▶ [Instructions for the task] Go line by line through the entries below and copy those containing the string "here".

(Records contained in a dataset)
------------------------------------------------

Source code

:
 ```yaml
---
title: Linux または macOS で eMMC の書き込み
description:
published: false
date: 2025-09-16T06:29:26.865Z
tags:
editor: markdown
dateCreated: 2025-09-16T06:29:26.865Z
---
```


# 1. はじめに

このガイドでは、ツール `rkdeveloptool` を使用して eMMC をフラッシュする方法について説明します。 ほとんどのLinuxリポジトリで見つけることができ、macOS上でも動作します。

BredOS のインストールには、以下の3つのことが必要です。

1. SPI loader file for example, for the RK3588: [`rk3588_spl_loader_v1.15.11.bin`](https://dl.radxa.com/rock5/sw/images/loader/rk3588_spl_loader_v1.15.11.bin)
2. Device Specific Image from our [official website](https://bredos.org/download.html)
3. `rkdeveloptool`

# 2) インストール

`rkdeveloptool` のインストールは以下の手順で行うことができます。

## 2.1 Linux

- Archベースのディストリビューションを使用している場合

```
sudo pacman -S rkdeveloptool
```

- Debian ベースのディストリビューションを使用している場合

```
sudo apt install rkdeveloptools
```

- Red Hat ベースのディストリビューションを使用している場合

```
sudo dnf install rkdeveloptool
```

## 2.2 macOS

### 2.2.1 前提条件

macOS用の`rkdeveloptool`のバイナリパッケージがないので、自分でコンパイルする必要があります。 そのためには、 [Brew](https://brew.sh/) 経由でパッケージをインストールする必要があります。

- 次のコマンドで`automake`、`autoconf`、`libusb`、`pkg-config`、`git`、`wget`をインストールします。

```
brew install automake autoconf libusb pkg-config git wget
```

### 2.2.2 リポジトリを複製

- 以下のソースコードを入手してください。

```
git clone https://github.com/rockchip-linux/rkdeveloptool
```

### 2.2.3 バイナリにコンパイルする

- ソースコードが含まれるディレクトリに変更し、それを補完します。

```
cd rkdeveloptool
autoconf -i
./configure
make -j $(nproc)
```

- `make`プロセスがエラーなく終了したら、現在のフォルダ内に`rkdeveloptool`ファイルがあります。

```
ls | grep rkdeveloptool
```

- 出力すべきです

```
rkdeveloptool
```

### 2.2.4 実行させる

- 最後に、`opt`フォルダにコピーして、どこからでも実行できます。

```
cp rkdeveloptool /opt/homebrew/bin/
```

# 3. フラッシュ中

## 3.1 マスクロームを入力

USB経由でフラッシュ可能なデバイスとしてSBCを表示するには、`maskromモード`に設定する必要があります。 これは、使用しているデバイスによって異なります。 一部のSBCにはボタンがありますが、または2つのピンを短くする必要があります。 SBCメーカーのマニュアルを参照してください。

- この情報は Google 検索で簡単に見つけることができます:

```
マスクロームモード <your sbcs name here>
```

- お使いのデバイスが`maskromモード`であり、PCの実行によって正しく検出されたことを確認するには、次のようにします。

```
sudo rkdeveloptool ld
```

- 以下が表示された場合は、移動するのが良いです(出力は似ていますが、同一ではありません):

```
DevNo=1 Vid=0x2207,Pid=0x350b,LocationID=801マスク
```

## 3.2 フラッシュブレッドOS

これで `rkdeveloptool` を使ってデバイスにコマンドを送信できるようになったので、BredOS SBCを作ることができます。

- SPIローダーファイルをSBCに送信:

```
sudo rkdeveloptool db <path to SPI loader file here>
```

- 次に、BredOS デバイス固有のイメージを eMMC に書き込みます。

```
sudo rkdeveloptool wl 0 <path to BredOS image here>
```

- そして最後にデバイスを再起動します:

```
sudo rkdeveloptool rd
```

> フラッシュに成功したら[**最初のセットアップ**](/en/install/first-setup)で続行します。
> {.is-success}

------------------------------------------------

▶ [Written response]
マスクロームモード <your sbcs name here>
sudo rkdeveloptool db <path to SPI loader file here>
sudo rkdeveloptool wl 0 <path to BredOS image here>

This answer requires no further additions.